= Brief =
Your reply should consist solely of the lines from the start of the material below through the line containing "1. **Fork the", reproduced exactly.

= Material for this exercise =
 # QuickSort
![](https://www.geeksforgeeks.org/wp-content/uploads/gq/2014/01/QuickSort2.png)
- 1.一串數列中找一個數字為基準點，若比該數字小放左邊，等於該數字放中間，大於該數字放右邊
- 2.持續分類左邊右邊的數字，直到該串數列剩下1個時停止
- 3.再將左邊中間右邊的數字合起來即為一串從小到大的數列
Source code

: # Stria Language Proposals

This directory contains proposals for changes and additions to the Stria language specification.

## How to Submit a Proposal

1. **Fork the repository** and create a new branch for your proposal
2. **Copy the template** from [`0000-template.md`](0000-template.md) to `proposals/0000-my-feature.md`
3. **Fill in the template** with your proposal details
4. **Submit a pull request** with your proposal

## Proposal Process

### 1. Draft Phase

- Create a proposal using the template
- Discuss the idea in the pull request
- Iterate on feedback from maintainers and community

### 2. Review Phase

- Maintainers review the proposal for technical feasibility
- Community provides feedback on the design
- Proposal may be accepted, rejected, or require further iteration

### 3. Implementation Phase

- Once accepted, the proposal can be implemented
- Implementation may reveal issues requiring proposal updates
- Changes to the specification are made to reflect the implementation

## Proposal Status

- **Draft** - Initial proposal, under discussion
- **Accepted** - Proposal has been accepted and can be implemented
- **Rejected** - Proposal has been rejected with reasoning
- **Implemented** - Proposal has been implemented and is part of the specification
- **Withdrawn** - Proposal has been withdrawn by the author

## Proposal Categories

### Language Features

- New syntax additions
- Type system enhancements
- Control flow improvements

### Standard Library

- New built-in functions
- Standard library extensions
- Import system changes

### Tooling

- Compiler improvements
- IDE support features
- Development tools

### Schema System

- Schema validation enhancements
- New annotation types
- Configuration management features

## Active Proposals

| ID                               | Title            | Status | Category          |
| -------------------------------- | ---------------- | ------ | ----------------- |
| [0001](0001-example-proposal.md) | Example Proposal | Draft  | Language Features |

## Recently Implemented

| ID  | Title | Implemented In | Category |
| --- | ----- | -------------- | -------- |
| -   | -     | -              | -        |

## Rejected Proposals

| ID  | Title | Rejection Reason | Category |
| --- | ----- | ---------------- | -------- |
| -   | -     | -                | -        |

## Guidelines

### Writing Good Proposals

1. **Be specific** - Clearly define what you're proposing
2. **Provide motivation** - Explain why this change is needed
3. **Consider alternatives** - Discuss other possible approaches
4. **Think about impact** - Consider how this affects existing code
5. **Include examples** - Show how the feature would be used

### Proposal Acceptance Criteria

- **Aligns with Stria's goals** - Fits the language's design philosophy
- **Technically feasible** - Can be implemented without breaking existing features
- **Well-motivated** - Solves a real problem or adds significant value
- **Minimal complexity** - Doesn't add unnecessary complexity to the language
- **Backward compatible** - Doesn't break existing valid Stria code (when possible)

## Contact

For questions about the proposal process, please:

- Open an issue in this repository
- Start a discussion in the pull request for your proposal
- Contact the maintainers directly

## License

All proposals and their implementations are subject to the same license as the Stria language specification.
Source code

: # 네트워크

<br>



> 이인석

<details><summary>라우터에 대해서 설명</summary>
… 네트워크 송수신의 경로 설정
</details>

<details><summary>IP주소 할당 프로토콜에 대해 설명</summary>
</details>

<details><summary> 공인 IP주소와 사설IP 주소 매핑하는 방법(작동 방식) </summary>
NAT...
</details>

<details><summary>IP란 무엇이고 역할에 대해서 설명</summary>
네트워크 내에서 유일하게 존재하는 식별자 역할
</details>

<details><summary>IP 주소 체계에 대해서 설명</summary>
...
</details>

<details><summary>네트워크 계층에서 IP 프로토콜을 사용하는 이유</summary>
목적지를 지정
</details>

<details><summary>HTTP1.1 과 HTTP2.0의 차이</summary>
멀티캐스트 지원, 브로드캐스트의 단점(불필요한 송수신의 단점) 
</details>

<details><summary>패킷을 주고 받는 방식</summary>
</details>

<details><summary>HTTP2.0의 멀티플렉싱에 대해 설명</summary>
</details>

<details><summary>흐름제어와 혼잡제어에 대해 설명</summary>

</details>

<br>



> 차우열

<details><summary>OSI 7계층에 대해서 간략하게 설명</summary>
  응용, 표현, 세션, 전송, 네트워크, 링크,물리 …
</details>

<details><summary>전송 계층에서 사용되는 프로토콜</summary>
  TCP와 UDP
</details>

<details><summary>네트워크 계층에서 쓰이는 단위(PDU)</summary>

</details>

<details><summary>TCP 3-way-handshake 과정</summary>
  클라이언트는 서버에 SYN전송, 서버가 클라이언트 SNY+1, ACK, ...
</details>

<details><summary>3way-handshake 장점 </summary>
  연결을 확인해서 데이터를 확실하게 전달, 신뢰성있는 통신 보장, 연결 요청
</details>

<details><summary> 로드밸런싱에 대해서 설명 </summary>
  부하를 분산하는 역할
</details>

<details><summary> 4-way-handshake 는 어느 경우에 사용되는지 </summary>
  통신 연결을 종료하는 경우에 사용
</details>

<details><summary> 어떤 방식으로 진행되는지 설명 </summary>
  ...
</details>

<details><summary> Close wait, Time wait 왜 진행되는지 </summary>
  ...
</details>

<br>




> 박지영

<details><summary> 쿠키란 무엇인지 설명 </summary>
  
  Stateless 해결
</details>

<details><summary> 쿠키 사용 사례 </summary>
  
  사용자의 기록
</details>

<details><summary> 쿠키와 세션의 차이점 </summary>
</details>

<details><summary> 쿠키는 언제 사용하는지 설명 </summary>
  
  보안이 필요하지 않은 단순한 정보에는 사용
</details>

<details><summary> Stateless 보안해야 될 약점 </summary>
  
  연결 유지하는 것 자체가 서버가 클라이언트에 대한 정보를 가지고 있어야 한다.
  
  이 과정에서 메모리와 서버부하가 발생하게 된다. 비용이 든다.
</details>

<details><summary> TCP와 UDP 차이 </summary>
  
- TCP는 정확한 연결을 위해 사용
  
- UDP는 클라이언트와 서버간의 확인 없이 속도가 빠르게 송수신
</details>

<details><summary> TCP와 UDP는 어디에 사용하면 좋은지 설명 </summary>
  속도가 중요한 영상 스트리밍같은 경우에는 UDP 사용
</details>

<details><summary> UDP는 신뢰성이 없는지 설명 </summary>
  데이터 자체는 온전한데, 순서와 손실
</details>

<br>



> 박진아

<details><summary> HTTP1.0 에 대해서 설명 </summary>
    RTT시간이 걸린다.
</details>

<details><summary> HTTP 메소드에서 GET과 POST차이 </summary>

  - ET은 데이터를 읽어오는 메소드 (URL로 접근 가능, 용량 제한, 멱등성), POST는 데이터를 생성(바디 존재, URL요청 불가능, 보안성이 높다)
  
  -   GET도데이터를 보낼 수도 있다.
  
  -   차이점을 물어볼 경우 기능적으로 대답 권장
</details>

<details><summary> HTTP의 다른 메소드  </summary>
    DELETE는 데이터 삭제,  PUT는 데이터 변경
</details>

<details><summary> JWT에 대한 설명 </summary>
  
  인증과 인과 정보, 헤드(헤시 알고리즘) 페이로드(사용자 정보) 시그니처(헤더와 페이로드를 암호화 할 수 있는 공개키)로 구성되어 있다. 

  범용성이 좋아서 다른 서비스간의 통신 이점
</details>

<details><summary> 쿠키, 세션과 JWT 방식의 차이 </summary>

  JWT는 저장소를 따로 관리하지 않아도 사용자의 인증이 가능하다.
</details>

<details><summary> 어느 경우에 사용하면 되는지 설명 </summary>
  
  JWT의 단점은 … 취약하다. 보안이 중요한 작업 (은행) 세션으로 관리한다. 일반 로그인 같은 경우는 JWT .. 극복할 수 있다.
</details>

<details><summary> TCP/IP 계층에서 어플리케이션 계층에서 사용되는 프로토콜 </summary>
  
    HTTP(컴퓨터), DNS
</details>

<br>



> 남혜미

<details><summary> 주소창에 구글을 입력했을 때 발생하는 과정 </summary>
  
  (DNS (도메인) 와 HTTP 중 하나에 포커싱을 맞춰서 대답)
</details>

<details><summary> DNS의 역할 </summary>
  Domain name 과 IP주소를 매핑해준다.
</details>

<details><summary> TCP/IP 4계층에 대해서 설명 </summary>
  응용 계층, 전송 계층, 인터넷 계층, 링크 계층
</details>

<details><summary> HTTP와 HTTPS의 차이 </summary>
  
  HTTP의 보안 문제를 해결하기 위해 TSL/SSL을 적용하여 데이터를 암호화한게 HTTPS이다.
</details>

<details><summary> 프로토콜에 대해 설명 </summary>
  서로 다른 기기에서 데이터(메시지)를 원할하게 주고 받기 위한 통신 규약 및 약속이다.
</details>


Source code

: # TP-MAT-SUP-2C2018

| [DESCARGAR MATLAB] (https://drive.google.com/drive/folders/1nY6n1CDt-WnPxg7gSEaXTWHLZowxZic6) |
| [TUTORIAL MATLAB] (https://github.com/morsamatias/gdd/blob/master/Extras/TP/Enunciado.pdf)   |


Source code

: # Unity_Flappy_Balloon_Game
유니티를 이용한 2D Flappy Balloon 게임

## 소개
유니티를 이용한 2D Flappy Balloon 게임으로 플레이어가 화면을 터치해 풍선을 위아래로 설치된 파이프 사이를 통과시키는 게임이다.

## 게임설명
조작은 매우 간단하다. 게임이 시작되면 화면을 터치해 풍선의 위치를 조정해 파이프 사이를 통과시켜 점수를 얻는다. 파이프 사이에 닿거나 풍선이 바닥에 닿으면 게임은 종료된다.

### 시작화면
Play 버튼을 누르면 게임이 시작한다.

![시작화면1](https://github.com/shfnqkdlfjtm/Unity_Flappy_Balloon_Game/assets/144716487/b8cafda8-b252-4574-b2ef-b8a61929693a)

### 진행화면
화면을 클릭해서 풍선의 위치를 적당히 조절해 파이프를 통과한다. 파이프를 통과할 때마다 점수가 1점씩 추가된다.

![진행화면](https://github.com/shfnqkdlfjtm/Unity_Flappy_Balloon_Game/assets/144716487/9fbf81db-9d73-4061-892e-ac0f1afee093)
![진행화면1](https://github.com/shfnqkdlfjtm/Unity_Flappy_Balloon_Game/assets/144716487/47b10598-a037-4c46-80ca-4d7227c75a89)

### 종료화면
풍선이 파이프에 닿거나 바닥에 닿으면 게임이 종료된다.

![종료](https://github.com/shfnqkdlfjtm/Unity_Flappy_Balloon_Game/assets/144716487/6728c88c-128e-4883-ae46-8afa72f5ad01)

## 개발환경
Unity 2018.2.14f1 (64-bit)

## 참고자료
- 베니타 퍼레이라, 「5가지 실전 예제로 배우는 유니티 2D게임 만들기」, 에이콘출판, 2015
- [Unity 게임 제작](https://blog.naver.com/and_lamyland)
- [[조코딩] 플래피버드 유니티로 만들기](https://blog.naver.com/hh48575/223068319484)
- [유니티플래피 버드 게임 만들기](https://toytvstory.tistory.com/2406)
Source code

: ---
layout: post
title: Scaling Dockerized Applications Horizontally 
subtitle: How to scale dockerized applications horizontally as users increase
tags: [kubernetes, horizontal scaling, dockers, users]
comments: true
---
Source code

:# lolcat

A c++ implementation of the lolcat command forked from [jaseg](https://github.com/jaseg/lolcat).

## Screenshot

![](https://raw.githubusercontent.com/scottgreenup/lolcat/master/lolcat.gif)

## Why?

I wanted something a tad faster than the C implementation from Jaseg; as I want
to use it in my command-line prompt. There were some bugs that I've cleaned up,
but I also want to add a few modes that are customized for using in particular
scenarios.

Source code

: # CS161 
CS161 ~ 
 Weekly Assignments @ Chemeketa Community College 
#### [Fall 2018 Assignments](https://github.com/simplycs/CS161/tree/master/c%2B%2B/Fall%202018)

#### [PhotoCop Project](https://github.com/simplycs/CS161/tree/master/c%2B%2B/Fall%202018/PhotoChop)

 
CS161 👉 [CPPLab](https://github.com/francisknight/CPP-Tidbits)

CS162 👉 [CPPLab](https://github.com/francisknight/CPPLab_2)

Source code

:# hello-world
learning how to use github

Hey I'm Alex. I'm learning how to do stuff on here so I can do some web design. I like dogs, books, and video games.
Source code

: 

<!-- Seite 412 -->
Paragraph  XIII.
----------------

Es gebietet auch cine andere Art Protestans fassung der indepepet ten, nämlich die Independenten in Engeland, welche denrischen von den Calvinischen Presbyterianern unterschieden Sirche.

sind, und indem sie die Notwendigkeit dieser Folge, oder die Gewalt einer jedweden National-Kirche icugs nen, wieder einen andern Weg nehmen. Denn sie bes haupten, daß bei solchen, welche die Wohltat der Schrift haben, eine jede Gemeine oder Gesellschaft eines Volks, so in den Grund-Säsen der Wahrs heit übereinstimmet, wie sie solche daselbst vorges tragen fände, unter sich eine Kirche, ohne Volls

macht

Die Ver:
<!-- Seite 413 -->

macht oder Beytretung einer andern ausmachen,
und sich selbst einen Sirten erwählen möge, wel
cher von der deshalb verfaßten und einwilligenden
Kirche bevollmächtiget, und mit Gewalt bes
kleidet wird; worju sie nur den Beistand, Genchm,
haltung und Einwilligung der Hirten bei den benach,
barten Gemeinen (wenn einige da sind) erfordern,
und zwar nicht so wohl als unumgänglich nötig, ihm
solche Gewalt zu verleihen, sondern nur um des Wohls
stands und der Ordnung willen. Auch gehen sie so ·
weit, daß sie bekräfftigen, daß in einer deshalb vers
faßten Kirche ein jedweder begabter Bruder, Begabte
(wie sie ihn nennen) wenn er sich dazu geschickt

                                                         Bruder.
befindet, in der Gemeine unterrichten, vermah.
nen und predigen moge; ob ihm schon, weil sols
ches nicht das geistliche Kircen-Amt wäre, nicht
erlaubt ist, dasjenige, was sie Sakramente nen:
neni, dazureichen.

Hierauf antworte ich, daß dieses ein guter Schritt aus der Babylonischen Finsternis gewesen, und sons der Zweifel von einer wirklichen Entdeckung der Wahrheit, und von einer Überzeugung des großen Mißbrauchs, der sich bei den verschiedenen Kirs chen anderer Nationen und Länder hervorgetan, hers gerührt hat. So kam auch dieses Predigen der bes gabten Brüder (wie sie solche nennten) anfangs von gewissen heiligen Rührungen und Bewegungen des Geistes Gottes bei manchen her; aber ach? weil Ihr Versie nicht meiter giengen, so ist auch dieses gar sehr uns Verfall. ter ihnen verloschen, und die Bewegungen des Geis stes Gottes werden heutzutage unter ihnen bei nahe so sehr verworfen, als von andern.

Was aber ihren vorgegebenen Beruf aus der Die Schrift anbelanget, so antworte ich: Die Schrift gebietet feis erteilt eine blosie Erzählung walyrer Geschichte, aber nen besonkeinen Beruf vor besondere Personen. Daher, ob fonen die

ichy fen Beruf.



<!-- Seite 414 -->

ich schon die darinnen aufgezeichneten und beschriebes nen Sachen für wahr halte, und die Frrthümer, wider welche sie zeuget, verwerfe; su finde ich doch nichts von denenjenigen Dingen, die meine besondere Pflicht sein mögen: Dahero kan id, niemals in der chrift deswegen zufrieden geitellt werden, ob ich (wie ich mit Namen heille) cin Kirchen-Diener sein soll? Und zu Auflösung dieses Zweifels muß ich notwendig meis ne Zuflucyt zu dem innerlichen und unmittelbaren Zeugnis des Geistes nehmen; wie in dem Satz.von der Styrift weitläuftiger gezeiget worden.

= Exercise output =
 # QuickSort
![](https://www.geeksforgeeks.org/wp-content/uploads/gq/2014/01/QuickSort2.png)
- 1.一串數列中找一個數字為基準點，若比該數字小放左邊，等於該數字放中間，大於該數字放右邊
- 2.持續分類左邊右邊的數字，直到該串數列剩下1個時停止
- 3.再將左邊中間右邊的數字合起來即為一串從小到大的數列
Source code

: # Stria Language Proposals

This directory contains proposals for changes and additions to the Stria language specification.

## How to Submit a Proposal

1. **Fork the repository** and create a new branch for your proposal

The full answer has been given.